@aeschylus - "I think as someone writing a more complex renderer, I would want to provide my own timer/ticker/clock/game loop and use eventedCanvas as a container for the information that comes from that process" - That makes sense to me, as far as my understanding of implementation goes. Whether it's Manifesto or eventedCanvas or a combination of both, something needs to hold the "scene graph" and support the renderer in the right place at the right time, where time is both relevant to the rendering of a static scene (Presentation 2.1, where timing is about marshaling requests and responses), and the rendering of a scene with a temporal extent (Presentation 3/AV, where timing is also about when a resource is annotated onto a canvas, as well as where). In Presentation 2.1, state changes come from the intial setup's requests and responses, and then user actions (switching between items in oa:Choice for example). In Presentation 3, all that still applies, but state changes can also come from timed events - "this video appears at t=45", "this piece of text appears over the image at t=100".
The first attempt at translating the AV use cases to JSON-LD (i.e., Presentation API 3) results in a set of fixtures that to me feel natural and fairly simple. But the implementation of some of them will require timing management that could get difficult.
The 99% use case today is one image annotating one canvas for its full extent.

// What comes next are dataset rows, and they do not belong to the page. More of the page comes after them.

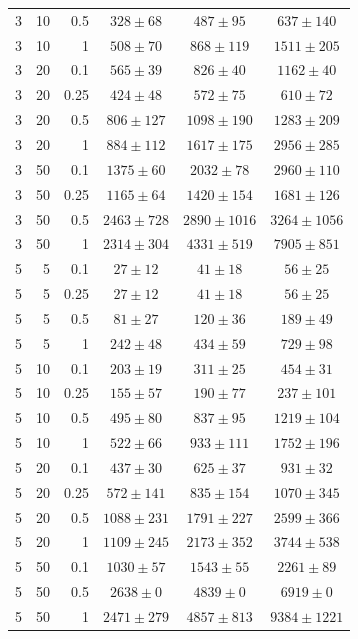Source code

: \begin{table}[htbp]
\begin{tabular}{@{}rrrccc@{}}
3 & 10 & 0.5 & $328 \pm 68$ & $487 \pm 95$ & $637 \pm 140$ \\
3 & 10 & 1 & $508 \pm 70$ & $868 \pm 119$ & $1511 \pm 205$ \\
3 & 20 & 0.1 & $565 \pm 39$ & $826 \pm 40$ & $1162 \pm 40$ \\
3 & 20 & 0.25 & $424 \pm 48$ & $572 \pm 75$ & $610 \pm 72$ \\
3 & 20 & 0.5 & $806 \pm 127$ & $1098 \pm 190$ & $1283 \pm 209$ \\
3 & 20 & 1 & $884 \pm 112$ & $1617 \pm 175$ & $2956 \pm 285$ \\
3 & 50 & 0.1 & $1375 \pm 60$ & $2032 \pm 78$ & $2960 \pm 110$ \\
3 & 50 & 0.25 & $1165 \pm 64$ & $1420 \pm 154$ & $1681 \pm 126$ \\
3 & 50 & 0.5 & $2463 \pm 728$ & $2890 \pm 1016$ & $3264 \pm 1056$ \\
3 & 50 & 1 & $2314 \pm 304$ & $4331 \pm 519$ & $7905 \pm 851$ \\
\midrule
5 & 5 & 0.1 & $27 \pm 12$ & $41 \pm 18$ & $56 \pm 25$ \\
5 & 5 & 0.25 & $27 \pm 12$ & $41 \pm 18$ & $56 \pm 25$ \\
5 & 5 & 0.5 & $81 \pm 27$ & $120 \pm 36$ & $189 \pm 49$ \\
5 & 5 & 1 & $242 \pm 48$ & $434 \pm 59$ & $729 \pm 98$ \\
5 & 10 & 0.1 & $203 \pm 19$ & $311 \pm 25$ & $454 \pm 31$ \\
5 & 10 & 0.25 & $155 \pm 57$ & $190 \pm 77$ & $237 \pm 101$ \\
5 & 10 & 0.5 & $495 \pm 80$ & $837 \pm 95$ & $1219 \pm 104$ \\
5 & 10 & 1 & $522 \pm 66$ & $933 \pm 111$ & $1752 \pm 196$ \\
5 & 20 & 0.1 & $437 \pm 30$ & $625 \pm 37$ & $931 \pm 32$ \\
5 & 20 & 0.25 & $572 \pm 141$ & $835 \pm 154$ & $1070 \pm 345$ \\
5 & 20 & 0.5 & $1088 \pm 231$ & $1791 \pm 227$ & $2599 \pm 366$ \\
5 & 20 & 1 & $1109 \pm 245$ & $2173 \pm 352$ & $3744 \pm 538$ \\
5 & 50 & 0.1 & $1030 \pm 57$ & $1543 \pm 55$ & $2261 \pm 89$ \\
5 & 50 & 0.5 & $2638 \pm 0$ & $4839 \pm 0$ & $6919 \pm 0$ \\
5 & 50 & 1 & $2471 \pm 279$ & $4857 \pm 813$ & $9384 \pm 1221$ \\
\bottomrule
\end{tabular}
\end{table}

In fact, that's way more than 99% (I don't know how many nines).
For AV, the most common scenario will be only slightly more complicated. As well as single audio or video files, it will be common to see a Choice (aka oa:Choice) annotating the entire canvas for its entire duration, to allow for a choice between formats - e.g., https://github.com/IIIF/iiif-av/blob/master/source/api/av/examples/13.json. With this, there's no complicated timing or synchronisation concerns, and the annotations on the canvas map to an HTML5 video/audio tag with one or more sources (or the "sources"-style parameters of common js libraries for AV).
But as soon as there is more than one AV resource annotating the canvas, timing and synchronisation enter the picture, and the notion of the canvas's own timeline is required. "Play this, then that" or "play these two things together" or "show these images at these times while this audio plays". There's a discussion of various approaches to timing on the web on the #av thread at the moment.
A IIIF Canvas renderer might really be a renderer-manager, and have to make a decision based on an evaluation of the kinds of content annotating the canvas which one of several renderers to use for that canvas. "It's an image with an Image API Service, use my OSD renderer" or "It's a video, use my time-based media renderer". The UV makes this kind of decision at the sequence level; no IIIF viewers have so far made it at the canvas level because it was all about images. If the content annotating the canvas is a mixture of images that have Image API endpoints (and therefore could be tileSources) and AV resources, the decision for the client is not so obvious.
All sorts of funky clients could be built to render these models, but I suspect that for a general purpose client attempting to do best by the content, the presence of any video material on a canvas would be enough to avoid firing up a tileSource-based rendering even if there are images on the canvas that could be tiled. Audio plus deep zoom would be OK to manage (e.g., audio of a curator talking about a painting).